Records drawn from a dataset:

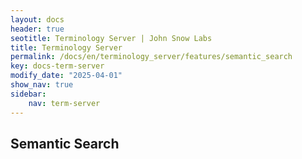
```yaml
---
layout: docs
header: true
seotitle: Terminology Server | John Snow Labs
title: Terminology Server 
permalink: /docs/en/terminology_server/features/semantic_search
key: docs-term-server
modify_date: "2025-04-01"
show_nav: true
sidebar:
    nav: term-server
---
```


## Semantic Search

▸ **Required action**
Take each line above that contains "docs" and copy it out.

▸ **Result for this task**
layout: docs
permalink: /docs/en/terminology_server/features/semantic_search
key: docs-term-server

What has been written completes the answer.